Kelley et ses collègues ont constaté que les marqueurs du vieillissement cellulaire, ou de la sénescence, ainsi que des dommages cellulaires et de l’oxydation, étaient nettement plus importants dans les cellules immunitaires des souris génétiquement modifiées que dans celles des souris normales, de type sauvage. Mais les dommages ne se limitaient pas au système immunitaire ; les souris modifiées présentaient également des cellules âgées et endommagées dans des organes tels que le foie et les reins. Ces résultats suggèrent que les lésions de l’ADN non réparées peuvent entraîner un vieillissement prématuré de l’ensemble de l’organisme.

Les radicaux libres provoquent des dommages

Lorsque nous sommes exposés à un polluant, comme les radiations pour le traitement du cancer, de l’énergie est transférée à l’eau de notre corps, qui se désagrège. Cela crée des molécules très réactives – les radicaux libres – qui interagissent avec une autre molécule afin de gagner des électrons. Lorsque ces radicaux libres interagissent avec des biomolécules, comme une protéine ou l’ADN, ils provoquent des dommages qui peuvent empêcher cette biomolécule de fonctionner correctement.

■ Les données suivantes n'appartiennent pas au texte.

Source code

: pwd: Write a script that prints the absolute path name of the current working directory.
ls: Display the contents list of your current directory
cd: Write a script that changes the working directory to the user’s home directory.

Une certaine exposition aux polluants est inévitable, mais plusieurs choix de mode de vie augmentent l’exposition à la pollution et donc les radicaux libres dans l’organisme. Le tabagisme, la consommation d’alcool et l’exposition aux pesticides et à d’autres produits chimiques dans le cadre de l’activité professionnelle augmentent considérablement les radicaux libres.

À mesure que le corps vieillit, la quantité de dommages causés par la formation de radicaux libres devient plus importante que les défenses antioxydantes. Finalement, l’équilibre entre les deux penche du côté des oxydants et les dommages commencent à l’emporter sur la réparation. Si nous sommes exposés à une plus grande quantité de polluants et accumulons davantage de radicaux libres, cet équilibre sera perturbé encore plus tôt, provoquant un vieillissement prématuré.

Adopter un mode de vie sain

« L’impact est moins sur la durée de vie et plus sur l’espérance de vie en bonne santé », a-t-il déclaré. « Si vous pouviez donner aux gens un meilleur accès aux soins de santé, une meilleure éducation, des moyens plus faciles pour qu’ils participent à une alimentation plus saine et à un mode de vie plus sain, alors vous pourriez améliorer la charge économique globale et avoir une meilleure vie. »

Cette étude a été publiée dans la revue Nature.